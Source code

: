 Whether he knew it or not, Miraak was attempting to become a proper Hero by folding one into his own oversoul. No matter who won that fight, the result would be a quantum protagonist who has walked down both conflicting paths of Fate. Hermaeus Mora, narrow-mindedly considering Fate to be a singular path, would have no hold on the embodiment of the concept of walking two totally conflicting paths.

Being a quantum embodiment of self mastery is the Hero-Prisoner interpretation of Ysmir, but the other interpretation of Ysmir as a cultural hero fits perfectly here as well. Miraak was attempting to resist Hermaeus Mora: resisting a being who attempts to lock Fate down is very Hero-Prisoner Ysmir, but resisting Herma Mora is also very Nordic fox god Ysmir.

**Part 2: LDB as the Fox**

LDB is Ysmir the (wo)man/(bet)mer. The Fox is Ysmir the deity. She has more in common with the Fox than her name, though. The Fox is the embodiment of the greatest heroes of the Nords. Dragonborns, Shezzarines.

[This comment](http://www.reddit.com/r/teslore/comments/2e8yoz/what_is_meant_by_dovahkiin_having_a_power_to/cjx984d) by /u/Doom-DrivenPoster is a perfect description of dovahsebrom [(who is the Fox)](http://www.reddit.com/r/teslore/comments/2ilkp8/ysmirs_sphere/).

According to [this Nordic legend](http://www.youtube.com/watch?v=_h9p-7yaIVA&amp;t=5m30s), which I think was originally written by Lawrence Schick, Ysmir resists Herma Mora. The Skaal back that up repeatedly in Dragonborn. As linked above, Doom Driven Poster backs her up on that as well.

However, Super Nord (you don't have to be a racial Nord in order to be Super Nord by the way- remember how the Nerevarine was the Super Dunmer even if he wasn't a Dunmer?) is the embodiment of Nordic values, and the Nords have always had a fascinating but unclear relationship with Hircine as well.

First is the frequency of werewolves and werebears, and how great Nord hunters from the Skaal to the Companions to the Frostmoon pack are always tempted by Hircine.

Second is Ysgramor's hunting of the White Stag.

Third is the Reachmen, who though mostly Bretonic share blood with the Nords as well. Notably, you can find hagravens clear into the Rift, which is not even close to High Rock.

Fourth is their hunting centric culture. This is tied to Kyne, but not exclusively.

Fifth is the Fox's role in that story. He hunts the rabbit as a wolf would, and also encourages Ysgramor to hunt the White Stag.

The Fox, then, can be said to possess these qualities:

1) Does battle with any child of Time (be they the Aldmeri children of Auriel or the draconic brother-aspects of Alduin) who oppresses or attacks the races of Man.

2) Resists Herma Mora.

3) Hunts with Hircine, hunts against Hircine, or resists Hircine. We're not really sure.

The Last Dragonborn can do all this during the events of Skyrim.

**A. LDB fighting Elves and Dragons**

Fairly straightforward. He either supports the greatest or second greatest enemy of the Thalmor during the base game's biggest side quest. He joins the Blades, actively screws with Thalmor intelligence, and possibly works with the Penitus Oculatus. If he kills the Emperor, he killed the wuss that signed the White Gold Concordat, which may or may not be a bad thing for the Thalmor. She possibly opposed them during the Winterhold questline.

Work item: Start at the line containing "Fourth is their" and print each line exactly until the listing ends, keeping the final line too.

Output below:
Fourth is their hunting centric culture. This is tied to Kyne, but not exclusively.

Fifth is the Fox's role in that story. He hunts the rabbit as a wolf would, and also encourages Ysgramor to hunt the White Stag.

The Fox, then, can be said to possess these qualities:

1) Does battle with any child of Time (be they the Aldmeri children of Auriel or the draconic brother-aspects of Alduin) who oppresses or attacks the races of Man.

2) Resists Herma Mora.

3) Hunts with Hircine, hunts against Hircine, or resists Hircine. We're not really sure.

The Last Dragonborn can do all this during the events of Skyrim.

**A. LDB fighting Elves and Dragons**

Fairly straightforward. He either supports the greatest or second greatest enemy of the Thalmor during the base game's biggest side quest. He joins the Blades, actively screws with Thalmor intelligence, and possibly works with the Penitus Oculatus. If he kills the Emperor, he killed the wuss that signed the White Gold Concordat, which may or may not be a bad thing for the Thalmor. She possibly opposed them during the Winterhold questline.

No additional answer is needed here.